◆ **Assignment**
Which lines of the entries below include "bioc"? List them all.

Stored data:
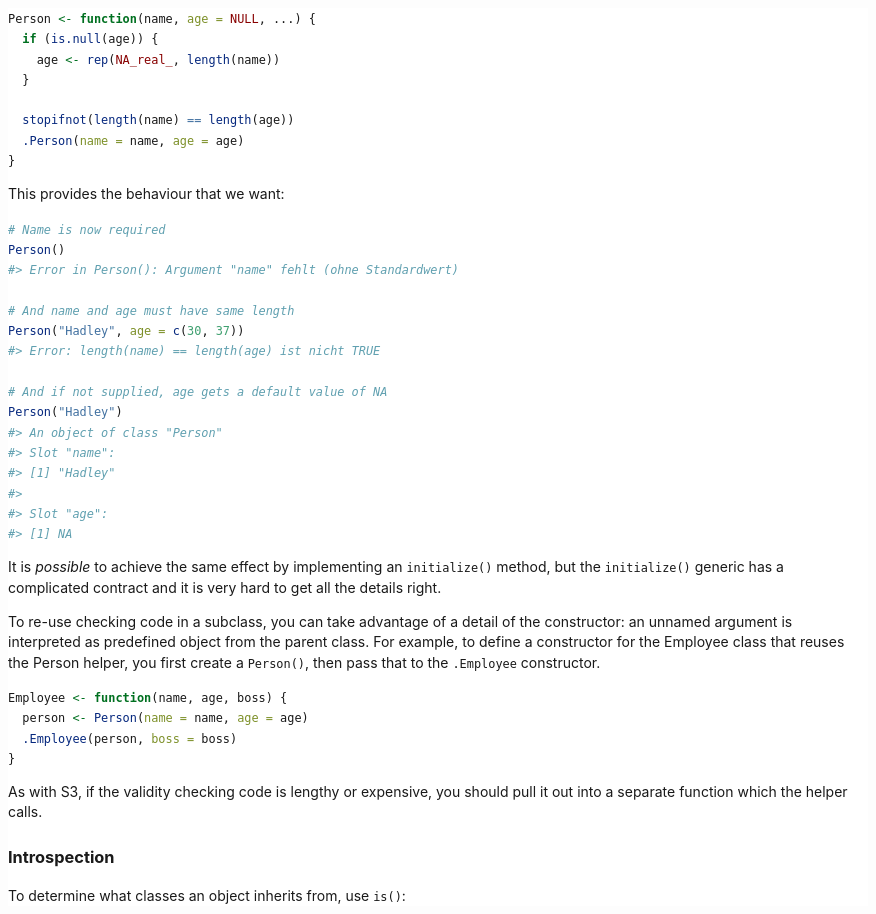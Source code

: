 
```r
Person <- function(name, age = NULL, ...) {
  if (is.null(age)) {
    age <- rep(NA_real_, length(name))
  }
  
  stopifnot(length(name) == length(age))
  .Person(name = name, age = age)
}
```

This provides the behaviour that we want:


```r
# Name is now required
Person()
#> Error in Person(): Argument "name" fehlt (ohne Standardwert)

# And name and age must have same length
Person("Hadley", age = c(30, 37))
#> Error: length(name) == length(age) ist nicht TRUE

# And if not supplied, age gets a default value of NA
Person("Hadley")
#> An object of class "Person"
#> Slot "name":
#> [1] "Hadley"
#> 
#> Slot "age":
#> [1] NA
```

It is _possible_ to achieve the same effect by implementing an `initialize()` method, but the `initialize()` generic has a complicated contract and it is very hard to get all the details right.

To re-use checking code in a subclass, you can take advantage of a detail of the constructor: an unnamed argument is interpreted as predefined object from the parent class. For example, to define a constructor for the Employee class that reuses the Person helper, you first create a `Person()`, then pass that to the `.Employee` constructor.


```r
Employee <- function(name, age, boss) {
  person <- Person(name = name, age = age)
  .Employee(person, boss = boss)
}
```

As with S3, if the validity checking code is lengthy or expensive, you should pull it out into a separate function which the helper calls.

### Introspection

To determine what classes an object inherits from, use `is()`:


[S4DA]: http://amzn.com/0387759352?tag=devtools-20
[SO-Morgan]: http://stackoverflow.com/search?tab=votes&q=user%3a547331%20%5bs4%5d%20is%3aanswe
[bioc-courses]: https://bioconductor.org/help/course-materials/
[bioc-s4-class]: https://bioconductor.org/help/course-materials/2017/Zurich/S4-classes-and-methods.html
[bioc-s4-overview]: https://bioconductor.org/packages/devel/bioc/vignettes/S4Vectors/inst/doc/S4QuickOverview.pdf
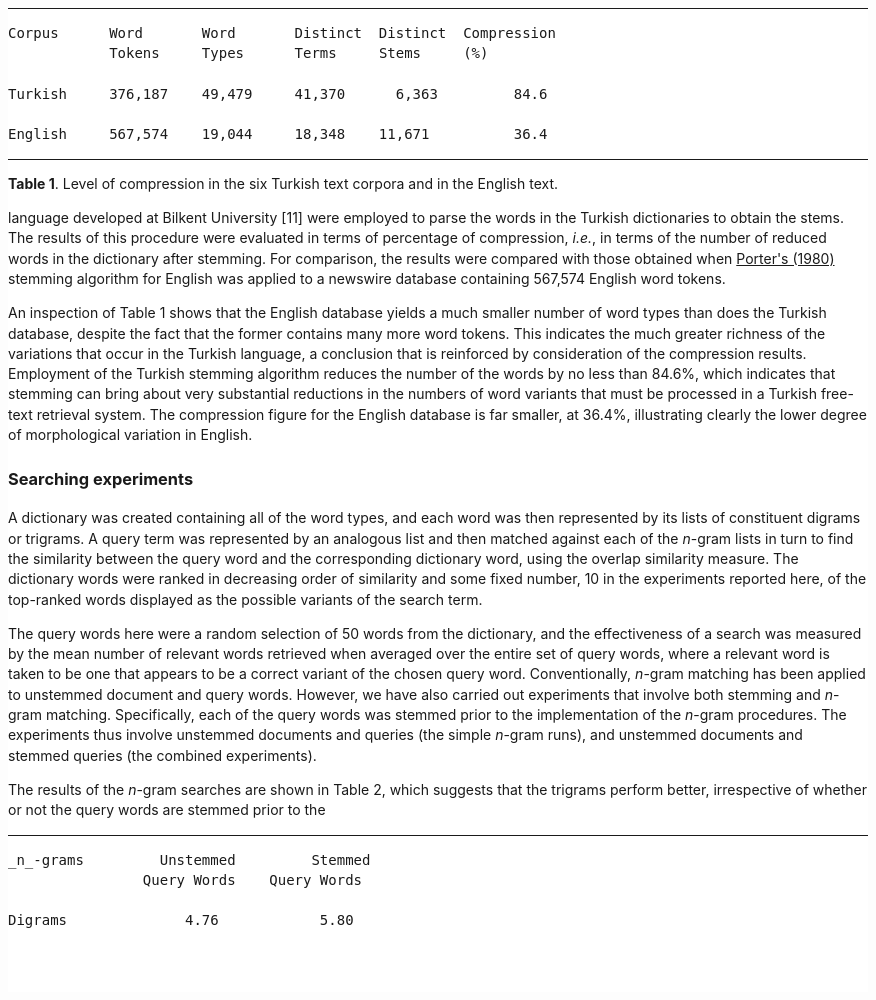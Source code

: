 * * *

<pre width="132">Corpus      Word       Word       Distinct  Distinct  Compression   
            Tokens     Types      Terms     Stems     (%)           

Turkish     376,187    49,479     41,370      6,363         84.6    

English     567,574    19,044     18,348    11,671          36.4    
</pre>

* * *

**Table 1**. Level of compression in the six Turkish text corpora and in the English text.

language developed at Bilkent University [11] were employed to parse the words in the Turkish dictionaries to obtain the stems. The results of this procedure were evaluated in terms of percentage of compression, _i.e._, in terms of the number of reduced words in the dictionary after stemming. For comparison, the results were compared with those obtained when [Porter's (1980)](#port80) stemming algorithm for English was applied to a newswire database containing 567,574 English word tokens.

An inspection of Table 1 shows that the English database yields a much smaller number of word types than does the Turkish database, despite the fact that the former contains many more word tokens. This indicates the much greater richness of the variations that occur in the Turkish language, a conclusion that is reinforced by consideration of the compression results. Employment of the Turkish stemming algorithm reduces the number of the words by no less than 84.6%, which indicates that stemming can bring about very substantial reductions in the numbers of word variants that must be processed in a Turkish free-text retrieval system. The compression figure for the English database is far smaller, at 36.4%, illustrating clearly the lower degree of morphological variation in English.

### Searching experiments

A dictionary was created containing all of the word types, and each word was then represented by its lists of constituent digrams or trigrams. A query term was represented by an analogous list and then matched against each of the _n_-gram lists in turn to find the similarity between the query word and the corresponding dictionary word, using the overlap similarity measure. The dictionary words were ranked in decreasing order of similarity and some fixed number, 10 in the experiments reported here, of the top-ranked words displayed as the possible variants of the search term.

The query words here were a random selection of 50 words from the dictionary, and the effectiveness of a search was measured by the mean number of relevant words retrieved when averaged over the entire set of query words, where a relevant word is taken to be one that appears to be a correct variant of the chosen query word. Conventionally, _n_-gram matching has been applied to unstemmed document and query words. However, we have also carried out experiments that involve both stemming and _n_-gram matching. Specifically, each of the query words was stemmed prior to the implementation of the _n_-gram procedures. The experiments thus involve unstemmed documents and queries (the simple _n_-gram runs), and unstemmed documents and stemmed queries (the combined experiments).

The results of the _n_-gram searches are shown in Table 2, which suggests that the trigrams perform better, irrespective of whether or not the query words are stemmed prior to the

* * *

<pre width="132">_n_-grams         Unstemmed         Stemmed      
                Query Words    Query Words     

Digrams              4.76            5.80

◆ **Solution to this task**
[bioc-courses]: https://bioconductor.org/help/course-materials/
[bioc-s4-class]: https://bioconductor.org/help/course-materials/2017/Zurich/S4-classes-and-methods.html
[bioc-s4-overview]: https://bioconductor.org/packages/devel/bioc/vignettes/S4Vectors/inst/doc/S4QuickOverview.pdf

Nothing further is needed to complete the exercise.